Powerful AI Algorithm That Cracks Encrypted Messages Could Help Facebook and Google Translate Human Language

A new algorithm can translate one language into another the same way it would with encrypted data. NASA

Cipher-cracking AI isn't just for decoding encrypted data—new research shows it can make quick work out of translating human language.

A team of researchers from the University of Toronto and Google recently created an algorithm that got past two well-established codes: the Caesar cipher, which is simple and comparatively vulnerable to cracking, and the Vigenère cipher, which uses secret keys—an extra variable that requires more sophistication to crack.
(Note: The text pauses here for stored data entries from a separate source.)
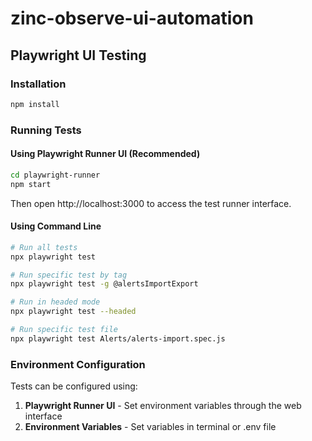 # zinc-observe-ui-automation

## Playwright UI Testing

### Installation
```bash
npm install
```

### Running Tests

#### Using Playwright Runner UI (Recommended)
```bash
cd playwright-runner
npm start
```
Then open http://localhost:3000 to access the test runner interface.

#### Using Command Line
```bash
# Run all tests
npx playwright test

# Run specific test by tag
npx playwright test -g @alertsImportExport

# Run in headed mode
npx playwright test --headed

# Run specific test file
npx playwright test Alerts/alerts-import.spec.js
```

### Environment Configuration
Tests can be configured using:
1. **Playwright Runner UI** - Set environment variables through the web interface
2. **Environment Variables** - Set variables in terminal or .env file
Using the algorithm's success against those codes as a benchmark, it should prove just as handy in translating human languages, according to New Scientist. A paper describing the research is among the top few finalists being considered for discussion at the 2018 International Conference on Learning Representations, which will take place in Vancouver this spring.
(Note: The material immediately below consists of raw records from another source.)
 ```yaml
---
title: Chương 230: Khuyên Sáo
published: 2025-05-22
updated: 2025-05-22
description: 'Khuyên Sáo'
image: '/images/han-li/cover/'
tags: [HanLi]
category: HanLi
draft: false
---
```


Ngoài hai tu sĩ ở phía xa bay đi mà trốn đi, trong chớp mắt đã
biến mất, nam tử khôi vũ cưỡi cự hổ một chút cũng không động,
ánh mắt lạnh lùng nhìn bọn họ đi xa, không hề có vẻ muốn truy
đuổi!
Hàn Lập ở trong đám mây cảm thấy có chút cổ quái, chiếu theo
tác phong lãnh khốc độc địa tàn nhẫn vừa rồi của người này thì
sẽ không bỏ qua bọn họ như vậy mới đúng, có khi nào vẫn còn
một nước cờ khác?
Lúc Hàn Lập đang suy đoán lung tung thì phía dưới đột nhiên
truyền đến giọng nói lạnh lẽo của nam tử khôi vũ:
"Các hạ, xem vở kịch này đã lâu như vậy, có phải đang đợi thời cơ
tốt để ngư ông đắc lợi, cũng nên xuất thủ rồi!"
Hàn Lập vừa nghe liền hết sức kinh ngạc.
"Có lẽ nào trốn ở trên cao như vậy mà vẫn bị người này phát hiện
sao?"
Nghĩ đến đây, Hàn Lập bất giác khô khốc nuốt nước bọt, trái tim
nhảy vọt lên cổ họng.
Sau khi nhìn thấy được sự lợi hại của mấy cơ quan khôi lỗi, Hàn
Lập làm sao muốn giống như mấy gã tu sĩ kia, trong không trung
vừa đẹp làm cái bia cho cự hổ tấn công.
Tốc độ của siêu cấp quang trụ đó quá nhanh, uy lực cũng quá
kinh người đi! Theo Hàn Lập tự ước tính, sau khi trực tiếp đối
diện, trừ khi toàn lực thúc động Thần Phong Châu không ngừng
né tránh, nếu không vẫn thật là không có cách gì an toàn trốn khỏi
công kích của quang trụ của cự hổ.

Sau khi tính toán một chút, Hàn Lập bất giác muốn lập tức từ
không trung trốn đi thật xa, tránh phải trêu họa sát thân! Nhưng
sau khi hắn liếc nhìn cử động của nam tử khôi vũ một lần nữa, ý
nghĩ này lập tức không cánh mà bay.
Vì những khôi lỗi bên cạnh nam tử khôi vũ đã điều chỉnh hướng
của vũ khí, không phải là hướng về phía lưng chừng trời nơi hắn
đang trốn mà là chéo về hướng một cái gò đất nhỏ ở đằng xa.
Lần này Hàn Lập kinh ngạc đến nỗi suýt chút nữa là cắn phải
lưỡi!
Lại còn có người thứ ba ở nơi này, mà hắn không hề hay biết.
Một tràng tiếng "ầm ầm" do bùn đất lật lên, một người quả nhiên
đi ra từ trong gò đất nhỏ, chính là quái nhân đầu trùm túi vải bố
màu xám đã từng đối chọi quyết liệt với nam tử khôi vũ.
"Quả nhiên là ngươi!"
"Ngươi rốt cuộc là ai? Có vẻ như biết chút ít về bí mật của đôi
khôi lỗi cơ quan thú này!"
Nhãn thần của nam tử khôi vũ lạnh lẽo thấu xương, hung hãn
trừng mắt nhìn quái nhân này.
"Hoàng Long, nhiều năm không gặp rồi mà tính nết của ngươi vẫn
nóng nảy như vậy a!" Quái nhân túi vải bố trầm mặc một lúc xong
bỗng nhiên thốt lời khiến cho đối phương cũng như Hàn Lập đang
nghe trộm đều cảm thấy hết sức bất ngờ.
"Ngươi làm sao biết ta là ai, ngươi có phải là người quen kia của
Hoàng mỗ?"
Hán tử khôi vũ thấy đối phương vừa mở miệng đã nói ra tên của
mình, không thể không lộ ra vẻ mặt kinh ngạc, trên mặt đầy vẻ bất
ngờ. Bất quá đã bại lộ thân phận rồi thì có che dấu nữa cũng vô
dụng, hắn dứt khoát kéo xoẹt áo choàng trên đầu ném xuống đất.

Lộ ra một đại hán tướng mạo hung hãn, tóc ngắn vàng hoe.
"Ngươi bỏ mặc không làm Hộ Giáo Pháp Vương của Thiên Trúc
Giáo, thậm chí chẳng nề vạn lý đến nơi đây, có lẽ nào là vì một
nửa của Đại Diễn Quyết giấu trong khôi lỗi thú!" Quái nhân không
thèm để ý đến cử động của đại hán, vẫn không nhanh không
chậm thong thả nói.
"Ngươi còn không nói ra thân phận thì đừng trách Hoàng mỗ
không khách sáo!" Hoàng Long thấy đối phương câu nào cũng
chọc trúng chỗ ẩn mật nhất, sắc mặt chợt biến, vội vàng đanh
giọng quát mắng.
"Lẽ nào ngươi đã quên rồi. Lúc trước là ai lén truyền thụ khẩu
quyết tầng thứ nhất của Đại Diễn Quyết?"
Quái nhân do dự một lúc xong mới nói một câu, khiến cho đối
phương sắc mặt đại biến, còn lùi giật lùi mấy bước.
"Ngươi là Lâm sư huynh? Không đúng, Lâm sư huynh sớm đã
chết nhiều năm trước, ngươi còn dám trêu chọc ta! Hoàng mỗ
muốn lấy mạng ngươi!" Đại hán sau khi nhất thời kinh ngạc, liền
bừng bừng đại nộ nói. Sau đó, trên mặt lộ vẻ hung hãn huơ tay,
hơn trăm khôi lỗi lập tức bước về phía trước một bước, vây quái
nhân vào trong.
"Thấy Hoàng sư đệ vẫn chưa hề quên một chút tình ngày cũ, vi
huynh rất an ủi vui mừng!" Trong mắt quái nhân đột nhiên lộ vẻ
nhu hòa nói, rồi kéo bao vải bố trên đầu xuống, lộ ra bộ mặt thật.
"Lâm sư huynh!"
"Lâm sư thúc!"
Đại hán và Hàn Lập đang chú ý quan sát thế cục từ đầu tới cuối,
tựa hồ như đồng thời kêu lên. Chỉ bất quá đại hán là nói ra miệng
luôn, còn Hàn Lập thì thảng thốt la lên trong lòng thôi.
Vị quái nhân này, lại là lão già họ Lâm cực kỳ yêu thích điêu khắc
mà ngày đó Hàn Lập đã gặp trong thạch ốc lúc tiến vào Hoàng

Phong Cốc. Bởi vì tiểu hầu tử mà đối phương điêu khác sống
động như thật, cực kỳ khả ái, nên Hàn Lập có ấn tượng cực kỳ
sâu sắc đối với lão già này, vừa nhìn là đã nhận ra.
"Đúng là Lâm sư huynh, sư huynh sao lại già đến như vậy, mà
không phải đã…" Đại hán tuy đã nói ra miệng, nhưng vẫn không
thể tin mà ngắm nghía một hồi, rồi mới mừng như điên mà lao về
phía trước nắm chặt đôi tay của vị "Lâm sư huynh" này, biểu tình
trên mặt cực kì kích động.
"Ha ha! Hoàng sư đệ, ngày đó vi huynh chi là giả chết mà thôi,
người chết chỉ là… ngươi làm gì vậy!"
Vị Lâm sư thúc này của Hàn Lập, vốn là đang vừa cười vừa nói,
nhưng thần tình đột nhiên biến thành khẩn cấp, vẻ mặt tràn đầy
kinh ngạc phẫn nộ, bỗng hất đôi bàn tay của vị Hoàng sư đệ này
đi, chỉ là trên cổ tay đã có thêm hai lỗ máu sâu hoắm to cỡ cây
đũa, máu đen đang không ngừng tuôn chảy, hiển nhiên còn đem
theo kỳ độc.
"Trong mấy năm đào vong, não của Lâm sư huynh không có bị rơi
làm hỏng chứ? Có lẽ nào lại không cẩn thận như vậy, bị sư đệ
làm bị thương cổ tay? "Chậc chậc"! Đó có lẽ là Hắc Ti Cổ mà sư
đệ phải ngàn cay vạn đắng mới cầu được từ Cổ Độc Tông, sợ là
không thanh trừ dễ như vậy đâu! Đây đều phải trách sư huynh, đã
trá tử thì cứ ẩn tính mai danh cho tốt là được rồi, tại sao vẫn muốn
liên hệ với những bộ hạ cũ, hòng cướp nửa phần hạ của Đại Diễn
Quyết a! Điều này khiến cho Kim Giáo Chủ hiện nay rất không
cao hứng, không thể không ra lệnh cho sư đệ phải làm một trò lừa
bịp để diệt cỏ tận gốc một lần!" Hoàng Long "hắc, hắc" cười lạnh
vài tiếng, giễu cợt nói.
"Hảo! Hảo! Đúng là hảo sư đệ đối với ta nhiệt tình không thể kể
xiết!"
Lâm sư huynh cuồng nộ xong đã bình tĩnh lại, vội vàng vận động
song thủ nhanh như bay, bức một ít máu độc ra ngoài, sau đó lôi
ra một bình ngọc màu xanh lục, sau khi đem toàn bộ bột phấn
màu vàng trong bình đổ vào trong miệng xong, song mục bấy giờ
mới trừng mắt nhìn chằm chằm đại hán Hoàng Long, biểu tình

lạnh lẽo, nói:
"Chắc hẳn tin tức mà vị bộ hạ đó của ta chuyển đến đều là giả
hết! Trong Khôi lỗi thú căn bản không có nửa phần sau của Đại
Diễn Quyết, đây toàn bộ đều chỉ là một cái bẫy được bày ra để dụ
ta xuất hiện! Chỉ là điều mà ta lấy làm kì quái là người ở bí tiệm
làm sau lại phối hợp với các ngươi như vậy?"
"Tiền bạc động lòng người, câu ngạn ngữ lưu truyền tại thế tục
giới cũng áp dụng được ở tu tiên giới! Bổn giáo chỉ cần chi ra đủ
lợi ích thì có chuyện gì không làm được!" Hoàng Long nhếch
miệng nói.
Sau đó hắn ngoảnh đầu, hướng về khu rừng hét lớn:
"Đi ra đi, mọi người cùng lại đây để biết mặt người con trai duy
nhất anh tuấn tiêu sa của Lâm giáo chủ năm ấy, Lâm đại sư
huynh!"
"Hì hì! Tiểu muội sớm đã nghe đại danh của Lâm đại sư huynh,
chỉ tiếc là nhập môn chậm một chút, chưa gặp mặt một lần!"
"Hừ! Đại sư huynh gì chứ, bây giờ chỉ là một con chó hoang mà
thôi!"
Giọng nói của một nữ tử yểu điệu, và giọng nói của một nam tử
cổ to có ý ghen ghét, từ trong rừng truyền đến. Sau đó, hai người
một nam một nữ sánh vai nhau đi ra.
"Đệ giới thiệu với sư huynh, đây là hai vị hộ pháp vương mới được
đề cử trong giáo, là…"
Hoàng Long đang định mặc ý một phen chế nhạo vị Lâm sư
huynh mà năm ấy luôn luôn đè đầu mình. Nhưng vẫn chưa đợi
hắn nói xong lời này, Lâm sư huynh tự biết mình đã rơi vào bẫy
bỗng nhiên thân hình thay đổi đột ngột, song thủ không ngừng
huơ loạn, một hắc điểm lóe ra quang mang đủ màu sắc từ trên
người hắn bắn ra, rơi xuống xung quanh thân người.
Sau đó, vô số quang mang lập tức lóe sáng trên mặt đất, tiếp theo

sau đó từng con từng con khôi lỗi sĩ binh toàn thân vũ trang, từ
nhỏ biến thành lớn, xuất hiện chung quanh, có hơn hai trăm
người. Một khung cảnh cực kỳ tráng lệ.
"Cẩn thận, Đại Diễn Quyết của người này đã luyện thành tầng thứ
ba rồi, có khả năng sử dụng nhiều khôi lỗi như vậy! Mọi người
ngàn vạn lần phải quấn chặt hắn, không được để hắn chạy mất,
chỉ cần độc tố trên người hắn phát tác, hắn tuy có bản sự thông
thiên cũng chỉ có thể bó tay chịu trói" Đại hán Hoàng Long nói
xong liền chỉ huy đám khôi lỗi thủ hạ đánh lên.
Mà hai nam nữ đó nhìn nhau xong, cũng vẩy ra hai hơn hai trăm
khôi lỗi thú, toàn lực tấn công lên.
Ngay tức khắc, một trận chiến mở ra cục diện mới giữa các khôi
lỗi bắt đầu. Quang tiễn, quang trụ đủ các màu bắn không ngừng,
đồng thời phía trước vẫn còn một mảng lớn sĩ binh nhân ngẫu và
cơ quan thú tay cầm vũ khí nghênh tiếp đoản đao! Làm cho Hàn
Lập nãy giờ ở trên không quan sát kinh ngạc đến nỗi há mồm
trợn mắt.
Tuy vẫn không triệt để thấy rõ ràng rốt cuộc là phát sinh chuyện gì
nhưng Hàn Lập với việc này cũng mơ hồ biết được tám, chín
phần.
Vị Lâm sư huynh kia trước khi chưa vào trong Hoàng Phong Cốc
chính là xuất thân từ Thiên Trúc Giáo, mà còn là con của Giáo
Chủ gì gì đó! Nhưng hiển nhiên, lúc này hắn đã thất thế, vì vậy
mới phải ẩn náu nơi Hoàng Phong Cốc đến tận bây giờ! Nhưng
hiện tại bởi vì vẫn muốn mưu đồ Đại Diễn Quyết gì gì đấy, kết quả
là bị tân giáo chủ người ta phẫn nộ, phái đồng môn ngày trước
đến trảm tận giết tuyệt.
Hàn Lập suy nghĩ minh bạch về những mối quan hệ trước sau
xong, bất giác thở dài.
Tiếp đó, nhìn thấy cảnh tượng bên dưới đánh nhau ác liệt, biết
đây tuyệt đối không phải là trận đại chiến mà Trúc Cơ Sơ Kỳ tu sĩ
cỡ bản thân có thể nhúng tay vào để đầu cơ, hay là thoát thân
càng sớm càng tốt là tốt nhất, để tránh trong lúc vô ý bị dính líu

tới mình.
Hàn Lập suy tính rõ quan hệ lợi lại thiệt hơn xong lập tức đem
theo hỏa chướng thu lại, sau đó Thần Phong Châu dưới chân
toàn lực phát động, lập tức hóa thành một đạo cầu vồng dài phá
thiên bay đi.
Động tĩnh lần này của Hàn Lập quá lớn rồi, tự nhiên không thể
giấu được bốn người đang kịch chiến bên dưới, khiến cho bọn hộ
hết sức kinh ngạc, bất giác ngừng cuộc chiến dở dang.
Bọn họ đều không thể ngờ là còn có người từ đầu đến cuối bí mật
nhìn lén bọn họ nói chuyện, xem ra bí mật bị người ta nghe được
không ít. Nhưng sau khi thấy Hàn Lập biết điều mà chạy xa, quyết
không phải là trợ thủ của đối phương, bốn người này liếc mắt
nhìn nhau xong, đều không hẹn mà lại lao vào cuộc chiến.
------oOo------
AI that cracked ancient secret code could help robot translation https://t.co/T5QxspODbI pic.twitter.com/sQciWsWSzo

— New Scientist (@newscientist) January 24, 2018

"Turns out, cipher cracking is a pretty good analog to unsupervised translation," co-author Aidan Gomez, a machine learning researcher at the University of Toronto, told Newsweek.

In the context of AI, unsupervised learning refers to the ability of machines to acquire new information that hasn't been fed to them by humans. It's been a hugely buzzy topic in the dialogue around improving translation software for platforms like Facebook and Google. Gomez, who said he hopes such companies pick up his research and take it forward into an applied form, set out to improve unsupervised translation of human language from the outset of this research.

"The algorithm we proposed is really general to just any two pairs of text," Gomez said. "It doesn't need to be plain text and a cipher; it could be English and French."

"Two new research papers detail unsupervised machine-learning methods that can do language translation without dictionaries" via @techreview https://t.co/i1gtvn7yub

— The Tech (@TheTechMuseum) December 14, 2017

The type of algorithm the researchers created is known as a generative adversarial network, or GAN. This algorithm is capable of moving back and forth between two completely unrelated texts—whether that text was written out in human language like English or in cipher code.

The way most language translation software currently works is by using paired texts, meaning teaching a computer the meaning of certain words in other languages by using existing translations as a reference point. But not only does that require the extra step of using the second text as a sort of translation middleman, not all languages have pre-existing, accurate analogs in all other languages.

"The reason unsupervised translation is so important is that there are so many languages with very little data, very few paired text examples," Gomez said. "So in cases where you don't have input-output pairs between something like English and some small language, you don't have any training data. Unsupervised translation gets around that."